For both the US and the UK, the number and proportion of papers with an international co-author has increased over the last decade, as expected from other reports. In 2010, for the first time, the UK was a co-author on more papers with international partners than it published purely domestically while the US international share rose from one-quarter to one-third over the decade (Table 1). As a consequence, since each has become inextricably intertwined with other research economies, it will be increasingly difficult for any comparative analysis of a country’s research performance to identify a separate national component.
Table 1. The number of papers (articles and reviews) for the US and for the UK with at least one domestic author and the number and proportion of those papers with one or more international addresses, from journals indexed on Thomson Reuters Web of Science.

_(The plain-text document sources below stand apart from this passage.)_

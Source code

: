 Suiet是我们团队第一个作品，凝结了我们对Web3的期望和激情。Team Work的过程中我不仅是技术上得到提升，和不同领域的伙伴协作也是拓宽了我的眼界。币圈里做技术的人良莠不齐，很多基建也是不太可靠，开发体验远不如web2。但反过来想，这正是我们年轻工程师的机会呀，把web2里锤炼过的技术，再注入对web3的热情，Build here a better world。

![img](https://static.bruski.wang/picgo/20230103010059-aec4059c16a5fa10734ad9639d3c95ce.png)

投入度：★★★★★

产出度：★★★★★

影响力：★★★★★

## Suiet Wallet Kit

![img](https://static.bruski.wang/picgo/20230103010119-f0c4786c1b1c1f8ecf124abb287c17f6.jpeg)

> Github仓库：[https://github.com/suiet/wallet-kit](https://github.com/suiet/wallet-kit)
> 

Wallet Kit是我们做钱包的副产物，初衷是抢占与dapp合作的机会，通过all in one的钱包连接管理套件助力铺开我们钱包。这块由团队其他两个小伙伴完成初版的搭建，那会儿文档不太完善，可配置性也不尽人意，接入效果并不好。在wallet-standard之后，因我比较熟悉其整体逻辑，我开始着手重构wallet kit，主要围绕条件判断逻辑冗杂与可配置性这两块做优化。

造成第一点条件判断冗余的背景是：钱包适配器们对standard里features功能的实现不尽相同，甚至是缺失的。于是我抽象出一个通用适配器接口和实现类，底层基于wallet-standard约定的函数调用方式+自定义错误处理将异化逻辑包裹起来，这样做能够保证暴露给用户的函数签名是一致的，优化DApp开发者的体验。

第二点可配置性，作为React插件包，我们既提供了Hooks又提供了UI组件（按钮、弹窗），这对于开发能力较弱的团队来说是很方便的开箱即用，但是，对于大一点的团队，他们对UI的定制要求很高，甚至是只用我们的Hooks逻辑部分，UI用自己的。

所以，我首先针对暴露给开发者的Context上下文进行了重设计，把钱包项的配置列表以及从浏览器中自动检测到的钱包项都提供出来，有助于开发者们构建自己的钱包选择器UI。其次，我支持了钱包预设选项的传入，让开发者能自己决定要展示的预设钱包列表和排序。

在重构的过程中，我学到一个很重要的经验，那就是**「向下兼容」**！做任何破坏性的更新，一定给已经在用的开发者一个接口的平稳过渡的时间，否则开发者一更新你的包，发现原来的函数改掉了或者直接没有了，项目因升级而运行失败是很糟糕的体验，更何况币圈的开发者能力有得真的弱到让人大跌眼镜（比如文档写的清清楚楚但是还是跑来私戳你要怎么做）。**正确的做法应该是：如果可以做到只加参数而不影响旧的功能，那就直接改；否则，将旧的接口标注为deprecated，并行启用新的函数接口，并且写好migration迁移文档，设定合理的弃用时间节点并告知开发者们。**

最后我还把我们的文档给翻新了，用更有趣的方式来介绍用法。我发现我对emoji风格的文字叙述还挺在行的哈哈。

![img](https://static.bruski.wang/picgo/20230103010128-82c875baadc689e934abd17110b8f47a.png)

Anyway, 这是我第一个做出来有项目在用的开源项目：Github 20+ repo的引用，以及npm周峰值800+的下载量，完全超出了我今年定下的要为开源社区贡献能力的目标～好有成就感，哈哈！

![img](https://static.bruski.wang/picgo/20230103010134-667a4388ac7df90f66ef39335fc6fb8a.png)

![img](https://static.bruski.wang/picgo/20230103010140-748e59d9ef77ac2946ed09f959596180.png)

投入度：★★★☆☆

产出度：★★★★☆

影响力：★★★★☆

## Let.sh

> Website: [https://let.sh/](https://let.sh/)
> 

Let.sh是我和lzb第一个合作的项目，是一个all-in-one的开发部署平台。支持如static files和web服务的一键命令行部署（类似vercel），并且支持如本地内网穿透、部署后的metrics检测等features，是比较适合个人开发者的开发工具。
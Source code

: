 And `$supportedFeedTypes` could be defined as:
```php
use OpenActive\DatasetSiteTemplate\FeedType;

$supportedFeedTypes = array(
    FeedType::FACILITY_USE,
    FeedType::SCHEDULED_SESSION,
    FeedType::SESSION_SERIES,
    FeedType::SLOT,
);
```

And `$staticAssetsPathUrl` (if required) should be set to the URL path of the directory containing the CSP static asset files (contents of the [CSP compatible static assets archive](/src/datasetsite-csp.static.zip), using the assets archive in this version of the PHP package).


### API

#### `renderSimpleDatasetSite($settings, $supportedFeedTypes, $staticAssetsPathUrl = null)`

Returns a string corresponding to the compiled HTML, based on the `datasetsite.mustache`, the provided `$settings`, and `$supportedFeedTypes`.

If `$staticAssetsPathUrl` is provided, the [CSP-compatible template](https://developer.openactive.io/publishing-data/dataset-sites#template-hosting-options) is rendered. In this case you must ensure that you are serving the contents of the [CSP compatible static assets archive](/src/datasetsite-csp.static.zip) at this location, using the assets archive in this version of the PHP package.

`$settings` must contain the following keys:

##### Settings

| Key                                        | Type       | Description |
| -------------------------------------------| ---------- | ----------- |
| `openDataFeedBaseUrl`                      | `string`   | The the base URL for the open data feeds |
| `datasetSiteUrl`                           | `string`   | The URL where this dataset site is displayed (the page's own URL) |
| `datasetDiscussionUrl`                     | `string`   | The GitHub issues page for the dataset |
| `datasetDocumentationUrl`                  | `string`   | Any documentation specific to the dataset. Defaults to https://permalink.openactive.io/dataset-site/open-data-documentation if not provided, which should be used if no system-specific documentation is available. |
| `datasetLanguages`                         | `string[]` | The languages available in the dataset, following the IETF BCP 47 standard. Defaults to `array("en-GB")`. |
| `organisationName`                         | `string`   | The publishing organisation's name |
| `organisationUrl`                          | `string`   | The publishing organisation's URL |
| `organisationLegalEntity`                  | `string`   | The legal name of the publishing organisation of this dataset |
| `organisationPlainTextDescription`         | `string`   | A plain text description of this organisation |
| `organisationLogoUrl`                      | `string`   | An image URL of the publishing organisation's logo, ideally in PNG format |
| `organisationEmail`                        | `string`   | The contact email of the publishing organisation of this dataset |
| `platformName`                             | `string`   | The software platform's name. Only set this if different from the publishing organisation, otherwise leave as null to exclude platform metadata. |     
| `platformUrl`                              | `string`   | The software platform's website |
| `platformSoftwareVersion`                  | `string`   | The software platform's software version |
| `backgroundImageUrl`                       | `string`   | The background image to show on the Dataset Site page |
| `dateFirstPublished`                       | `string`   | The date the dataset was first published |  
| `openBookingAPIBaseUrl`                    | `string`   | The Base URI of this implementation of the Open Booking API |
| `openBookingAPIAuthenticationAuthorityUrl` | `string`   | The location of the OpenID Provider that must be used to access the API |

The summary matrix of total and bilateral collaboration between the five countries (Table 2) confirms that the USA is the most frequent international partner for other countries, including the UK, with which it co-authored 116,192 papers between 2002 and 2011. It also partners frequently with Germany and France, noted earlier as the other principal research economies in Europe. Beyond the G7, the US is partnering increasingly often with China with which its 2011 annual total of papers was five times higher than in 2002. In 2010, for the first time, the US published more papers with a China co-author than with a UK co-author. A relatively high proportion of those papers were bilateral, involving only US and China authors, not multilateral (Table 2).

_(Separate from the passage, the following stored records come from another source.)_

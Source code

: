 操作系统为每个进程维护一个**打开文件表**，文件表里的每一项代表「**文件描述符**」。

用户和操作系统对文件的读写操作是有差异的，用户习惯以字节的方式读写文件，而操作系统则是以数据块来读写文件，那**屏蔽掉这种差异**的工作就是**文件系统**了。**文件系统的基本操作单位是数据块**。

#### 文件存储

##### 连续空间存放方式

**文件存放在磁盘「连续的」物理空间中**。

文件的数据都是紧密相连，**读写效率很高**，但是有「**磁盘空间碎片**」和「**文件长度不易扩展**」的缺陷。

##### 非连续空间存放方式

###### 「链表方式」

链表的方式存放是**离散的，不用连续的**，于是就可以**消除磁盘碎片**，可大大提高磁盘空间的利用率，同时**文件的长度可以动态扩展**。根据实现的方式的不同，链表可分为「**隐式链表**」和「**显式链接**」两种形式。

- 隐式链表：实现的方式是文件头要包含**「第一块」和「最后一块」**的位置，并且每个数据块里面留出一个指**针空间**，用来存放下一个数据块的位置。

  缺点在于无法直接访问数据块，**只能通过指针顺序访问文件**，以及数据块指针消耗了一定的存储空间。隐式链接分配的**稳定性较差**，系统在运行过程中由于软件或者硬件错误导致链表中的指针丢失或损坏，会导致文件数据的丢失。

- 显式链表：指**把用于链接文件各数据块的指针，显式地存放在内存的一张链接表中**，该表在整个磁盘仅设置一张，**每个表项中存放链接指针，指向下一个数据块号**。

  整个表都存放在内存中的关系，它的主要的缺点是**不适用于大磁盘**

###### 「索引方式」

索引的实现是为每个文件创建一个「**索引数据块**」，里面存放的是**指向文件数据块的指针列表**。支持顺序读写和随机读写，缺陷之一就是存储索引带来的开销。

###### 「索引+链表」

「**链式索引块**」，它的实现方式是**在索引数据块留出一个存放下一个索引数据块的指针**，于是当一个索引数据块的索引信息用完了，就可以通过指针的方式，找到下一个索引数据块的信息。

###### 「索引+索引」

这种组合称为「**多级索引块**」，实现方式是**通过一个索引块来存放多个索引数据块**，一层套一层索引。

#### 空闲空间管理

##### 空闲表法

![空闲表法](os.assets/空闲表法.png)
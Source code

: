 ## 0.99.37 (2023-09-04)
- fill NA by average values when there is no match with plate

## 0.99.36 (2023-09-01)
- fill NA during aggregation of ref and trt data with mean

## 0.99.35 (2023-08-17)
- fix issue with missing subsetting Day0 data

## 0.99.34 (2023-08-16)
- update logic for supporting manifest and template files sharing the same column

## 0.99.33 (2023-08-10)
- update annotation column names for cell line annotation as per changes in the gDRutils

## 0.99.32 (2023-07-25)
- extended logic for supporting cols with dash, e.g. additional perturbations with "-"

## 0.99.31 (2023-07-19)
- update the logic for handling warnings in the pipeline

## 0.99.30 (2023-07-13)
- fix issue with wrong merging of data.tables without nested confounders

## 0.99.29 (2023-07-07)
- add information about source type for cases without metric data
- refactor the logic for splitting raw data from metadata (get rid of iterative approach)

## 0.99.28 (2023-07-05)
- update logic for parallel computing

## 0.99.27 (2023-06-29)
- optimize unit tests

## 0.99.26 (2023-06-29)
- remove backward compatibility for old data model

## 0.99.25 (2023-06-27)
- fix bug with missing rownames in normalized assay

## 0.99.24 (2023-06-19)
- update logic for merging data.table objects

Table 2. The number of papers co-authored by the US and the UK with four major international partners during 2002–2011.
Across Table 2, around half of the international collaboration is bilateral but the make-up of the individual links varies. For the US–China pairing, three-quarters of the joint papers (69,454 of 89,999 papers where both countries co-authored) were purely bilateral. By contrast, although UK collaboration with the US has increased since 1981 (in common with the generic global pattern), it has done so more slowly than within its region, with France and Germany. As a consequence, UK collaboration is now relatively more frequent with European partners than was true historically. This growing EU collaboration is also relatively more trilateral than were the US links: only around one-third of France–Germany–UK papers are bilateral, which suggests some stimulus toward more comprehensive networking.

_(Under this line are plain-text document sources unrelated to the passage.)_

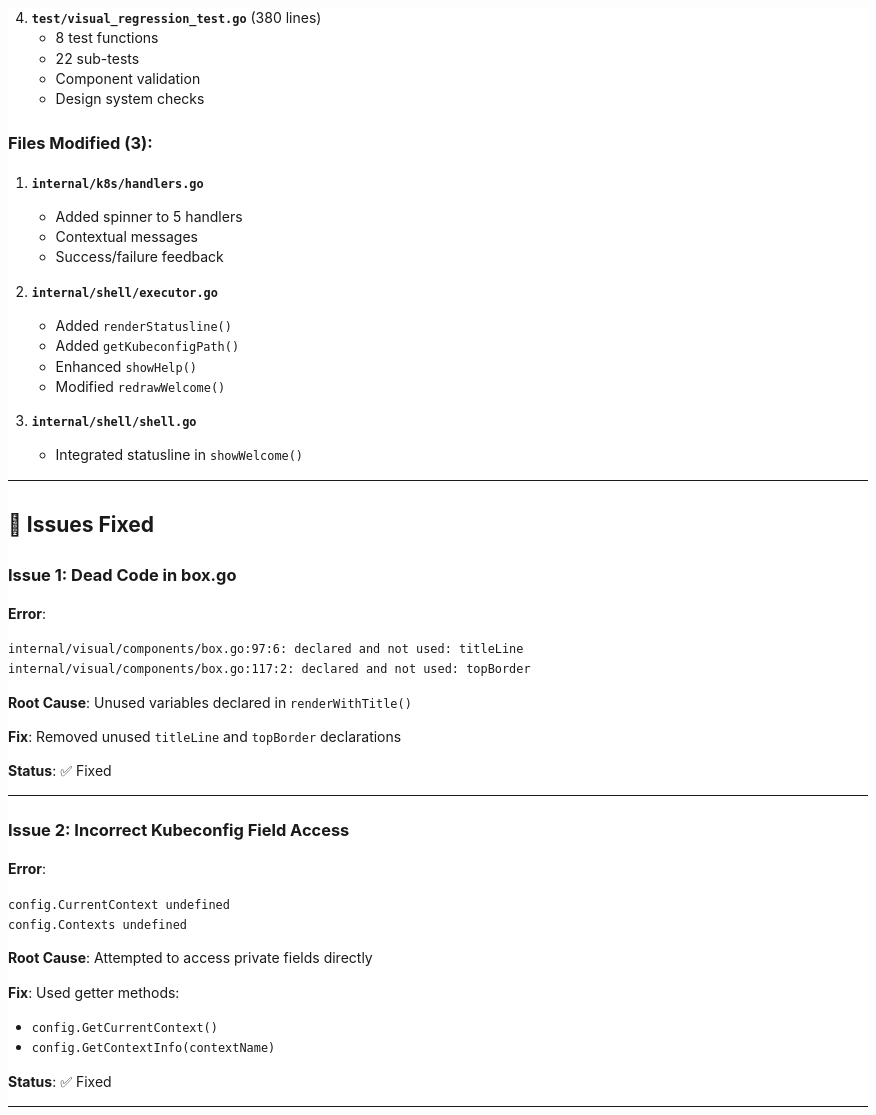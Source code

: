 4. **`test/visual_regression_test.go`** (380 lines)
   - 8 test functions
   - 22 sub-tests
   - Component validation
   - Design system checks

### Files Modified (3):

1. **`internal/k8s/handlers.go`**
   - Added spinner to 5 handlers
   - Contextual messages
   - Success/failure feedback

2. **`internal/shell/executor.go`**
   - Added `renderStatusline()`
   - Added `getKubeconfigPath()`
   - Enhanced `showHelp()`
   - Modified `redrawWelcome()`

3. **`internal/shell/shell.go`**
   - Integrated statusline in `showWelcome()`

---

## 🐛 Issues Fixed

### Issue 1: Dead Code in box.go
**Error**:
```
internal/visual/components/box.go:97:6: declared and not used: titleLine
internal/visual/components/box.go:117:2: declared and not used: topBorder
```

**Root Cause**: Unused variables declared in `renderWithTitle()`

**Fix**: Removed unused `titleLine` and `topBorder` declarations

**Status**: ✅ Fixed

---

### Issue 2: Incorrect Kubeconfig Field Access
**Error**:
```
config.CurrentContext undefined
config.Contexts undefined
```

**Root Cause**: Attempted to access private fields directly

**Fix**: Used getter methods:
- `config.GetCurrentContext()`
- `config.GetContextInfo(contextName)`

**Status**: ✅ Fixed

---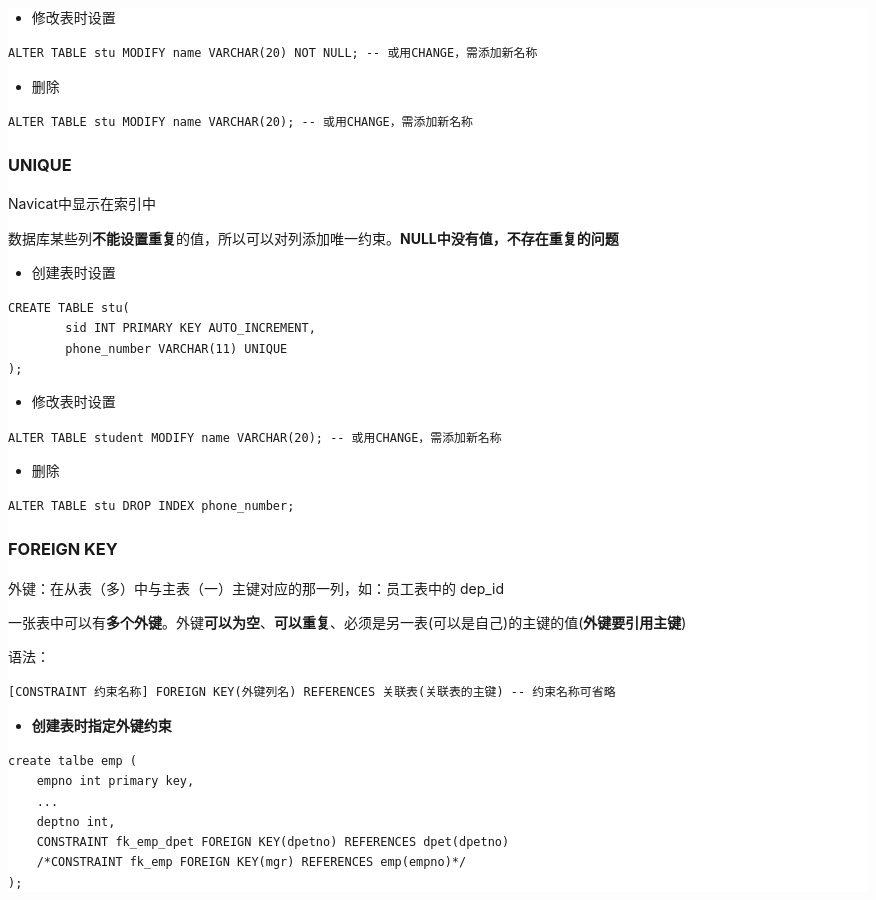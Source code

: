 -   修改表时设置

```
ALTER TABLE stu MODIFY name VARCHAR(20) NOT NULL; -- 或用CHANGE，需添加新名称
```

-   删除

```
ALTER TABLE stu MODIFY name VARCHAR(20); -- 或用CHANGE，需添加新名称
```



### UNIQUE

Navicat中显示在索引中

数据库某些列**不能设置重复**的值，所以可以对列添加唯一约束。**NULL中没有值，不存在重复的问题**

-   创建表时设置

```
CREATE TABLE stu(
        sid INT PRIMARY KEY AUTO_INCREMENT,
        phone_number VARCHAR(11) UNIQUE
);
```

-   修改表时设置

```
ALTER TABLE student MODIFY name VARCHAR(20); -- 或用CHANGE，需添加新名称
```

-   删除

```
ALTER TABLE stu DROP INDEX phone_number;
```



### FOREIGN KEY

外键：在从表（多）中与主表（一）主键对应的那一列，如：员工表中的 dep_id 

一张表中可以有**多个外键**。外键**可以为空**、**可以重复**、必须是另一表(可以是自己)的主键的值(**外键要引用主键**)

语法：

```
[CONSTRAINT 约束名称] FOREIGN KEY(外键列名) REFERENCES 关联表(关联表的主键) -- 约束名称可省略
```

-   **创建表时指定外键约束**

```
create talbe emp (
    empno int primary key,
    ...
    deptno int,
    CONSTRAINT fk_emp_dpet FOREIGN KEY(dpetno) REFERENCES dpet(dpetno)
    /*CONSTRAINT fk_emp FOREIGN KEY(mgr) REFERENCES emp(empno)*/
);
```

The trends are illustrated in Figure 1 (US) and Figure 2 (UK). Purely bilateral authorship as a proportion of total joint authorship each year over the longer period since 1981. That trend is remarkably consistent for the established research economies, down from 0.6 to 0.8 bilateral in 1981 to 0.2–0.4 bilateral now. China then appears as a disruptive factor for any combined analysis of “international collaboration” since it is both expanding and less multilateral. The data split into three groups: the EU triangle; US–Europe links; and then these nations’ collaboration with China. The rapidly growing US–China axis is the most clearly and consistently bilateral: it might be argued that only the US has a large enough research capacity to absorb the potential for partnership that is offered by the rapid expansion of China. Other economies are both smaller and already more collaborative with existing partners.
Figure 1. Increase in the relative frequency (log scale) of papers for the USA with co-authors from frequent partner countries [Canada (C), UK, Germany (Ger, G)]. Data shown with most frequent collaborators both singly and in collaboration; other countries may also co-author on any or all of these papers. The data show that the increase in collaboration with multiple partners is more rapid than the increase in output as a whole.
Figure 2. Increase in the relative frequency (log scale) of papers for the UK with co-authors from frequent partner countries [USA, Germany (Ger, G), France (Fra, F)]. Data shown with most frequent collaborators both singly and in collaboration; other countries may also co-author on any or all of these papers. The data show that the increase in collaboration with multiple partners is more rapid than the increase in output as a whole.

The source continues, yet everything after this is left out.